Straight to the Top
January 29, 2009
I am not privy to the produce world’s inner pecking order. But if I were, I wouldn’t be surprised to learn that potatoes were the plain Janes of the lot. While gourds sashay around in their vibrant colors (think butternut) and artichokes wow with their spicy, layer-y outfits and chard and kale splay out into bouquet-ish bundles, potatoes—with their mottled brown jackets—fade into the background. Some potato varieties—the jewel-toned purple ones or the luxe yukon golds—might get a second look, but the good old russets, I’m guessing, are the last to get picked for a schoolyard pick-up game.
This recipe aims to shake up that vegetable social hierarchy. This recipe will send the baking potato straight to the top. Like the ugly duckling morphing into the swan, if you will. Because this recipe is undeniably luxurious and incredibly delicious.
It’s also just the thing for the indecisive cook who’s got a few spuds on her hands. Can’t decide whether to bake or mash your potatoes? Do both! That’s essentially what this recipe instructs you to do.
First, you oil up a few potatoes and let them bake, long and slow in a hot oven. Once they’re tender (don’t skimp on this step or you’ll regret it later), you remove them from the oven, slice off the very top lengthwise and carve out the fluffy insides (a melon-baller works well, though a regular spoon will do), leaving a canoe-like shell. Set the potato-canoes aside.

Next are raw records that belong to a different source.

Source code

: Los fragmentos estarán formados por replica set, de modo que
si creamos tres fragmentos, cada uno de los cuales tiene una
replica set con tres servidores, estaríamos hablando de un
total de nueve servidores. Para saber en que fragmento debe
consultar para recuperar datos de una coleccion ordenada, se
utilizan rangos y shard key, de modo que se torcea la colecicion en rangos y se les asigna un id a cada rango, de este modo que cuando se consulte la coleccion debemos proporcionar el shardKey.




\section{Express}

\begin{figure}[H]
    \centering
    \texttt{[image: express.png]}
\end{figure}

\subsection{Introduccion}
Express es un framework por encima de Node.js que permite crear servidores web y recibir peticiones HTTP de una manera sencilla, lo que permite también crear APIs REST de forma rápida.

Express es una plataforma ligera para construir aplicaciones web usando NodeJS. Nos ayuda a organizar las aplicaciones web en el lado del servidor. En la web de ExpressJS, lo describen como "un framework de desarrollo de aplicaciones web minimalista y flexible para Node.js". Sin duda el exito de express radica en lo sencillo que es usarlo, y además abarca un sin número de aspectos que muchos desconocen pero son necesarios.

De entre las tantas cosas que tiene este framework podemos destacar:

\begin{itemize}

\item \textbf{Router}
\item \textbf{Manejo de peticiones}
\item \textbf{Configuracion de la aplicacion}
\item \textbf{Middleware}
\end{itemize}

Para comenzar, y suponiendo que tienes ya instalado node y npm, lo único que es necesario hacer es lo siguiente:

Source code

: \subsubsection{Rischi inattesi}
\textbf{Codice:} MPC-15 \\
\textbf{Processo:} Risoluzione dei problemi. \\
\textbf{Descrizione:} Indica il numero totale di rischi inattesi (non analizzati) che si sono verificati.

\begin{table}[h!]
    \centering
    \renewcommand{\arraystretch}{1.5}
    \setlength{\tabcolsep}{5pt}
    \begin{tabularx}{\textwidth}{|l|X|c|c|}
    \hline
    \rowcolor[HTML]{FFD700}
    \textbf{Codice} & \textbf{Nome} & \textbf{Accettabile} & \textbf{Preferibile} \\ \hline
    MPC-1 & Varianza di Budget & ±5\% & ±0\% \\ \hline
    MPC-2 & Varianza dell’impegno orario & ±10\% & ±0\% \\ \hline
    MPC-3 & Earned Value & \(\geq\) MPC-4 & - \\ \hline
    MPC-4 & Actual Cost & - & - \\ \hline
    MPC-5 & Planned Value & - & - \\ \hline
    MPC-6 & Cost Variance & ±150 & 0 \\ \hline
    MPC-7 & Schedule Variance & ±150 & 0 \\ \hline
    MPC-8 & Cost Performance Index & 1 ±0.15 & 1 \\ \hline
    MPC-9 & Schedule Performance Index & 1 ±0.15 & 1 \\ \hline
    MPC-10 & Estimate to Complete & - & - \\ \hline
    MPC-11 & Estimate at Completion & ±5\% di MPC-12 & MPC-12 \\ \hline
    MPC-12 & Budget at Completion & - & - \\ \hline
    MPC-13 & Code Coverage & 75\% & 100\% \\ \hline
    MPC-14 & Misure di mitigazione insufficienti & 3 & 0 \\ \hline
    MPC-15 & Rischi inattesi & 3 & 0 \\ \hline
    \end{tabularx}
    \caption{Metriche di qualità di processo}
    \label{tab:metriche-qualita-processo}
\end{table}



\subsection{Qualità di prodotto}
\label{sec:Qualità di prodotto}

To the fluffy insides, add some tangy, creamy goat cheese, a pat of butter, a splash of half-and-half and a shower of chopped chives. Make like Thanksgiving and mash up the mixture, until it’s creamy and smooth. Heap the gussied-up mixture back into the potato-canoes. If you’re feeling extra fancy (I was not), you can pipe the mixture in using a pastry bag and decorative tip.
Bake the filled potatoes again in the still-warm oven, until the tops begins to brown. For a final kiss of heat, run them under the broiler. This will not only render the potato a lovely shade of golden, it will also produce a variety of textures: the delicate papery skins; the meaty baked shell; the lush, creamy filling; and the almost-crusty top, which tastes a lot like the best bits atop a shepherd’s pie. They will definitely turn heads.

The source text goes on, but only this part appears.